Extracted entries:
________________
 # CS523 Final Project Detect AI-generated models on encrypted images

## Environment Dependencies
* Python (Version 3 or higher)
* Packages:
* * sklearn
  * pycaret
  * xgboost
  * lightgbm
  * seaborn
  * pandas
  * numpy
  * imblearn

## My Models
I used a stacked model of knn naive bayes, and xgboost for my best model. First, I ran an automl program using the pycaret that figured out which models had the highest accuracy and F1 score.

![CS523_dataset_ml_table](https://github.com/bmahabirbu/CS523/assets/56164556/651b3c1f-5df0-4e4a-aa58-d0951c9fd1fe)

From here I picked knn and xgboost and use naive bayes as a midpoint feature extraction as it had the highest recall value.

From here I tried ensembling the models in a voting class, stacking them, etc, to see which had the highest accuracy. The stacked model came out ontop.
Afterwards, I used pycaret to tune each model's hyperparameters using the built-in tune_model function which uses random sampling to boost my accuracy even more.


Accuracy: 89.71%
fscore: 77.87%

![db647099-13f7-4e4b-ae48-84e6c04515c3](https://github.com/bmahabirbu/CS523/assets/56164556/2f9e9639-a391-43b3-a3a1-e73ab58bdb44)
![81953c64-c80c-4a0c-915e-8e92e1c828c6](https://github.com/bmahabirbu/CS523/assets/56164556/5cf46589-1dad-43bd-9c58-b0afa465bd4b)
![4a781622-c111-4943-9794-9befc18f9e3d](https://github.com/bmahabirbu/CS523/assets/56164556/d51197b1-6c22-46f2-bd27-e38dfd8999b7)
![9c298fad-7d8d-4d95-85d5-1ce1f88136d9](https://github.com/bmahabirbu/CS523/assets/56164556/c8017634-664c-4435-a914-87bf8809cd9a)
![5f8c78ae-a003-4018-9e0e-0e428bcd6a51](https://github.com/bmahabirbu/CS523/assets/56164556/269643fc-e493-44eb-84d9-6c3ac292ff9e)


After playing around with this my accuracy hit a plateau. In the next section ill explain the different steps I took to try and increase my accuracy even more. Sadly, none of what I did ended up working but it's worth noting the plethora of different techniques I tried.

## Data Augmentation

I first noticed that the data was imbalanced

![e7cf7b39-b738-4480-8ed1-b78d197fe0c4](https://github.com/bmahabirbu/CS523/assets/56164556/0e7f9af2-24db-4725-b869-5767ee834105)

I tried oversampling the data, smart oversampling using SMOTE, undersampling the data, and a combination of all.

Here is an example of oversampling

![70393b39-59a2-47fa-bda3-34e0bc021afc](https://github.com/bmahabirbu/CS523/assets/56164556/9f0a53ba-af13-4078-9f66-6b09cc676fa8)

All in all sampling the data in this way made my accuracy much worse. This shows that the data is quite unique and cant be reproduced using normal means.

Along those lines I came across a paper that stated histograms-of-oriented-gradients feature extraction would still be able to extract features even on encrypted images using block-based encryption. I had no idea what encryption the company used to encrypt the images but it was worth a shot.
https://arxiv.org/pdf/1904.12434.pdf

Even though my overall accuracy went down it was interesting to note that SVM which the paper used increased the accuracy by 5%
________________
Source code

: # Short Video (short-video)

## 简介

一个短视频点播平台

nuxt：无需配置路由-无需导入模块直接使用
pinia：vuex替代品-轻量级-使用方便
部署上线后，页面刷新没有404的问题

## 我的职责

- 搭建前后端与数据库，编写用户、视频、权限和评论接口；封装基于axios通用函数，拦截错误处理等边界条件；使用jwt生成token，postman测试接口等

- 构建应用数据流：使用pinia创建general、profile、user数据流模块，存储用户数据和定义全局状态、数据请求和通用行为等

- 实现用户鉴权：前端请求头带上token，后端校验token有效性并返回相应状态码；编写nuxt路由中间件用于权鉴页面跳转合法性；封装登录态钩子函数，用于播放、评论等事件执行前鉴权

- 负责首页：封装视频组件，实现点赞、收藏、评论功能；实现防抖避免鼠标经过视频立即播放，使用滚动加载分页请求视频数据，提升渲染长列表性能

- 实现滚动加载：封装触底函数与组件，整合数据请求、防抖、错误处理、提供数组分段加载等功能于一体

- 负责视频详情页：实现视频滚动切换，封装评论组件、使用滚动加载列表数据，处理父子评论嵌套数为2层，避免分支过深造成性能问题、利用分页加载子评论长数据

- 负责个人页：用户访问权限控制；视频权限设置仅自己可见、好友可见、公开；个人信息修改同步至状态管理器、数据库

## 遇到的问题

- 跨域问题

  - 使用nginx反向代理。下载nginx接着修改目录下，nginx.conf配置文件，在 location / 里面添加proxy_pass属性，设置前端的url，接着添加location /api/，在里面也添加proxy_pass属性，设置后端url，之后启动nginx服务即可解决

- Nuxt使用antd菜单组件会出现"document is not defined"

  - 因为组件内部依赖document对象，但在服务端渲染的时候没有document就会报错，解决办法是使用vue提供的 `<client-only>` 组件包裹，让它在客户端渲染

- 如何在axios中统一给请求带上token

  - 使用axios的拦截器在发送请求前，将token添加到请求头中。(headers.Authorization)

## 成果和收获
________________
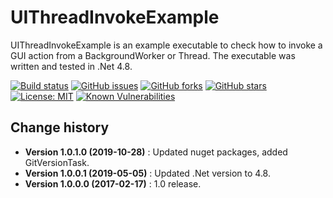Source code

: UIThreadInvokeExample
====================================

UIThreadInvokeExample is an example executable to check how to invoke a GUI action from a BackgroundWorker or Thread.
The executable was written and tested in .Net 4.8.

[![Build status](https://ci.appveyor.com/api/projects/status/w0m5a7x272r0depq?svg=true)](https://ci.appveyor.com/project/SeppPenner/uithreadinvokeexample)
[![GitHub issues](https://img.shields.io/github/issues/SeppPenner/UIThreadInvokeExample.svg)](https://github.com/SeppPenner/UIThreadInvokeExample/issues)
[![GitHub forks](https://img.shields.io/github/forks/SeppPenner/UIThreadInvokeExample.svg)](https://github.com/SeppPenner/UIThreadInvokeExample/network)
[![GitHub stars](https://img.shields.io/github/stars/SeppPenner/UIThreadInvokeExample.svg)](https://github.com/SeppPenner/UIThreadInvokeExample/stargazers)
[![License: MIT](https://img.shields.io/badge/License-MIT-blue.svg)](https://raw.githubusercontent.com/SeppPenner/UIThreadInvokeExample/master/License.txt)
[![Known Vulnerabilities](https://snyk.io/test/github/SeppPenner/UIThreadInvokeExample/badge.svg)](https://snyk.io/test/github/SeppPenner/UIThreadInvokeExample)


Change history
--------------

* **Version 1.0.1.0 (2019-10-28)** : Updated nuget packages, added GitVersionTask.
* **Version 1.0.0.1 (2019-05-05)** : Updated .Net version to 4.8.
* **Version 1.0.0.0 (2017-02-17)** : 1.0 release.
________________
What to work on: Using the records above, work out how many lines hold the string "executable"; answer with that number alone.

Solution: 2